Task prompt
Reproduce the listing exactly and skip over any pictures.

Records to use
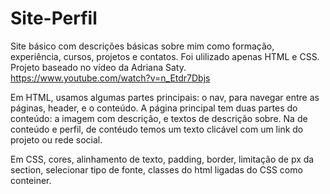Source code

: # Site-Perfil
Site básico com descrições básicas sobre mim como formação, experiência, cursos, projetos e contatos.
Foi ulilizado apenas HTML e CSS.
Projeto baseado no vídeo da Adriana Saty.
https://www.youtube.com/watch?v=n_Etdr7Dbjs

Em HTML, usamos algumas partes principais: o nav, para navegar entre as páginas, header, e o conteúdo.
A página principal tem duas partes do conteúdo: a imagem com descrição, e textos de descrição sobre.
Na de conteúdo e perfil, de contéudo temos um texto clicável com um link do projeto ou rede social.

Em CSS, cores, alinhamento de texto, padding, border, limitação de px da section, selecionar tipo de fonte, classes do html ligadas do CSS como conteiner.

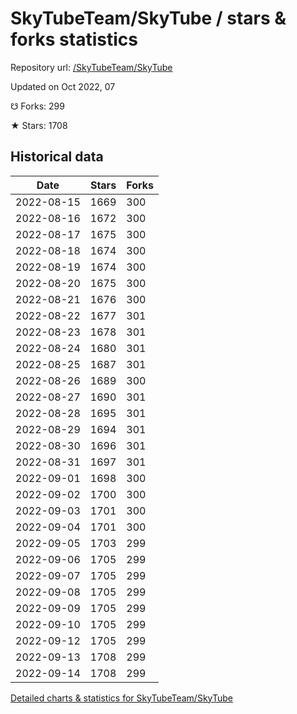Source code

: # SkyTubeTeam/SkyTube / stars & forks statistics

Repository url: [/SkyTubeTeam/SkyTube](https://github.com/SkyTubeTeam/SkyTube)

Updated on Oct 2022, 07

☋ Forks: 299

★ Stars: 1708

## Historical data
| Date | Stars | Forks |
|------|-------|-------|
| 2022-08-15 | 1669 | 300 | 
| 2022-08-16 | 1672 | 300 | 
| 2022-08-17 | 1675 | 300 | 
| 2022-08-18 | 1674 | 300 | 
| 2022-08-19 | 1674 | 300 | 
| 2022-08-20 | 1675 | 300 | 
| 2022-08-21 | 1676 | 300 | 
| 2022-08-22 | 1677 | 301 | 
| 2022-08-23 | 1678 | 301 | 
| 2022-08-24 | 1680 | 301 | 
| 2022-08-25 | 1687 | 301 | 
| 2022-08-26 | 1689 | 300 | 
| 2022-08-27 | 1690 | 301 | 
| 2022-08-28 | 1695 | 301 | 
| 2022-08-29 | 1694 | 301 | 
| 2022-08-30 | 1696 | 301 | 
| 2022-08-31 | 1697 | 301 | 
| 2022-09-01 | 1698 | 300 | 
| 2022-09-02 | 1700 | 300 | 
| 2022-09-03 | 1701 | 300 | 
| 2022-09-04 | 1701 | 300 | 
| 2022-09-05 | 1703 | 299 | 
| 2022-09-06 | 1705 | 299 | 
| 2022-09-07 | 1705 | 299 | 
| 2022-09-08 | 1705 | 299 | 
| 2022-09-09 | 1705 | 299 | 
| 2022-09-10 | 1705 | 299 | 
| 2022-09-12 | 1705 | 299 | 
| 2022-09-13 | 1708 | 299 | 
| 2022-09-14 | 1708 | 299 | 


[Detailed charts & statistics for SkyTubeTeam/SkyTube](https://reviewgithub.com/rep/SkyTubeTeam/SkyTube)
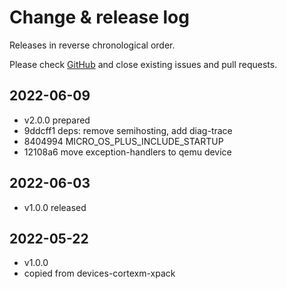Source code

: # Change & release log

Releases in reverse chronological order.

Please check
[GitHub](https://github.com/micro-os-plus/devices-cortexa-xpack/issues/)
and close existing issues and pull requests.

## 2022-06-09

* v2.0.0 prepared
* 9ddcff1 deps: remove semihosting, add diag-trace
* 8404994 MICRO_OS_PLUS_INCLUDE_STARTUP
* 12108a6 move exception-handlers to qemu device

## 2022-06-03

* v1.0.0 released

## 2022-05-22

* v1.0.0
* copied from devices-cortexm-xpack
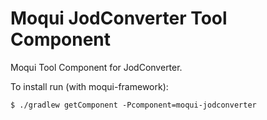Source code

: # Moqui JodConverter Tool Component

Moqui Tool Component for JodConverter.

To install run (with moqui-framework):

    $ ./gradlew getComponent -Pcomponent=moqui-jodconverter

Response for this exercise
Source code

: # Site-Perfil
Site básico com descrições básicas sobre mim como formação, experiência, cursos, projetos e contatos.
Foi ulilizado apenas HTML e CSS.
Projeto baseado no vídeo da Adriana Saty.
https://www.youtube.com/watch?v=n_Etdr7Dbjs

Em HTML, usamos algumas partes principais: o nav, para navegar entre as páginas, header, e o conteúdo.
A página principal tem duas partes do conteúdo: a imagem com descrição, e textos de descrição sobre.
Na de conteúdo e perfil, de contéudo temos um texto clicável com um link do projeto ou rede social.

Em CSS, cores, alinhamento de texto, padding, border, limitação de px da section, selecionar tipo de fonte, classes do html ligadas do CSS como conteiner.

Source code

: # SkyTubeTeam/SkyTube / stars & forks statistics

Repository url: [/SkyTubeTeam/SkyTube](https://github.com/SkyTubeTeam/SkyTube)

Updated on Oct 2022, 07

☋ Forks: 299

★ Stars: 1708

## Historical data
| Date | Stars | Forks |
|------|-------|-------|
| 2022-08-15 | 1669 | 300 | 
| 2022-08-16 | 1672 | 300 | 
| 2022-08-17 | 1675 | 300 | 
| 2022-08-18 | 1674 | 300 | 
| 2022-08-19 | 1674 | 300 | 
| 2022-08-20 | 1675 | 300 | 
| 2022-08-21 | 1676 | 300 | 
| 2022-08-22 | 1677 | 301 | 
| 2022-08-23 | 1678 | 301 | 
| 2022-08-24 | 1680 | 301 | 
| 2022-08-25 | 1687 | 301 | 
| 2022-08-26 | 1689 | 300 | 
| 2022-08-27 | 1690 | 301 | 
| 2022-08-28 | 1695 | 301 | 
| 2022-08-29 | 1694 | 301 | 
| 2022-08-30 | 1696 | 301 | 
| 2022-08-31 | 1697 | 301 | 
| 2022-09-01 | 1698 | 300 | 
| 2022-09-02 | 1700 | 300 | 
| 2022-09-03 | 1701 | 300 | 
| 2022-09-04 | 1701 | 300 | 
| 2022-09-05 | 1703 | 299 | 
| 2022-09-06 | 1705 | 299 | 
| 2022-09-07 | 1705 | 299 | 
| 2022-09-08 | 1705 | 299 | 
| 2022-09-09 | 1705 | 299 | 
| 2022-09-10 | 1705 | 299 | 
| 2022-09-12 | 1705 | 299 | 
| 2022-09-13 | 1708 | 299 | 
| 2022-09-14 | 1708 | 299 | 


[Detailed charts & statistics for SkyTubeTeam/SkyTube](https://reviewgithub.com/rep/SkyTubeTeam/SkyTube)
Source code

: # Change & release log

Releases in reverse chronological order.

Please check
[GitHub](https://github.com/micro-os-plus/devices-cortexa-xpack/issues/)
and close existing issues and pull requests.

## 2022-06-09

* v2.0.0 prepared
* 9ddcff1 deps: remove semihosting, add diag-trace
* 8404994 MICRO_OS_PLUS_INCLUDE_STARTUP
* 12108a6 move exception-handlers to qemu device

## 2022-06-03

* v1.0.0 released

## 2022-05-22

* v1.0.0
* copied from devices-cortexm-xpack
Source code

: # Moqui JodConverter Tool Component

Moqui Tool Component for JodConverter.

To install run (with moqui-framework):

    $ ./gradlew getComponent -Pcomponent=moqui-jodconverter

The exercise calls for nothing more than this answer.